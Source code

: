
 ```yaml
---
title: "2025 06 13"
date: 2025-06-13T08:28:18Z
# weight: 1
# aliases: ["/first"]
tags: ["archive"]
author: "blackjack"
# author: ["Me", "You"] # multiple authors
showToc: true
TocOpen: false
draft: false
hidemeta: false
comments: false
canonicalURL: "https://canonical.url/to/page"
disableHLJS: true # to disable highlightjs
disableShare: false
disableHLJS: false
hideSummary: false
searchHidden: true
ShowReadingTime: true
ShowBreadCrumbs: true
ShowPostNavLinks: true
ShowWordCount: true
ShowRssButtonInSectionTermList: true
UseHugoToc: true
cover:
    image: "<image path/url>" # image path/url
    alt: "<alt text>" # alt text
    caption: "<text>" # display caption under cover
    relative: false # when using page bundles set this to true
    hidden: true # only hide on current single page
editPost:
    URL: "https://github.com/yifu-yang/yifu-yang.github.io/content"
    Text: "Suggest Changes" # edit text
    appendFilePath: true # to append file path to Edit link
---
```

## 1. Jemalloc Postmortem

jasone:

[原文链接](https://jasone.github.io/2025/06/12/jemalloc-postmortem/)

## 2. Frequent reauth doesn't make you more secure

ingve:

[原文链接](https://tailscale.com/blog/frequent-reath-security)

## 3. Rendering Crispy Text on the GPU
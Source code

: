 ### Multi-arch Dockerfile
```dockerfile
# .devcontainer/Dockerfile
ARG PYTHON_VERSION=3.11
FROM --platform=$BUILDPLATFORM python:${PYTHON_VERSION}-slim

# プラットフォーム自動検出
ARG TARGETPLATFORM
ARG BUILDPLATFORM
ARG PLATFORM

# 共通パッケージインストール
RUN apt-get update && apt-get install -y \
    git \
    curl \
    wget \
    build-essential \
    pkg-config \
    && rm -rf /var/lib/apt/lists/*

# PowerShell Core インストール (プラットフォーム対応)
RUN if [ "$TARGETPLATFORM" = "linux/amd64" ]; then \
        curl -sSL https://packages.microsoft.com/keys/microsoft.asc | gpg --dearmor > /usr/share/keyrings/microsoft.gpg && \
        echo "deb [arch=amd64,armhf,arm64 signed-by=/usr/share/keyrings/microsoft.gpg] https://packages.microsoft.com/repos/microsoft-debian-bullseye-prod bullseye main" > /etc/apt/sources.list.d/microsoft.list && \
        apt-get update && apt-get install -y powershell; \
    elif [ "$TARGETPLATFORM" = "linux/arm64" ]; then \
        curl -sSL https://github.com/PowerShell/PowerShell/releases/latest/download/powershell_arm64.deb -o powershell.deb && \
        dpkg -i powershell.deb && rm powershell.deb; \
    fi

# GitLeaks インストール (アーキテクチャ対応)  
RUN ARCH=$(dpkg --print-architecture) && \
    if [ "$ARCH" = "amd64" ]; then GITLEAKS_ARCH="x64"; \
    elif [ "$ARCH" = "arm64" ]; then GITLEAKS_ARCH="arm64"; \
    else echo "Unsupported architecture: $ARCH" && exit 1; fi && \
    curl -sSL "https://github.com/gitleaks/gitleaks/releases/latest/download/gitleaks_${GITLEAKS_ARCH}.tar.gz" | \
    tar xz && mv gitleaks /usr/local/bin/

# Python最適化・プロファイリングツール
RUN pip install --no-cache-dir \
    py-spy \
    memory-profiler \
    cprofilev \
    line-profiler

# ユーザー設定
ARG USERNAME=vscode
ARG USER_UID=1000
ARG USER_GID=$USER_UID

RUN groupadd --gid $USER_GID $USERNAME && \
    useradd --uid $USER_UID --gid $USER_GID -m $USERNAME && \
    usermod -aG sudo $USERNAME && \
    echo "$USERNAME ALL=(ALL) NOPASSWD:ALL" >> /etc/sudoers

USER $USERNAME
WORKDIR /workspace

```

Instructions for the task: Take every line from the listing above that includes the word "microsoft" and copy it.

Result for this exercise:
        curl -sSL https://packages.microsoft.com/keys/microsoft.asc | gpg --dearmor > /usr/share/keyrings/microsoft.gpg && \
        echo "deb [arch=amd64,armhf,arm64 signed-by=/usr/share/keyrings/microsoft.gpg] https://packages.microsoft.com/repos/microsoft-debian-bullseye-prod bullseye main" > /etc/apt/sources.list.d/microsoft.list && \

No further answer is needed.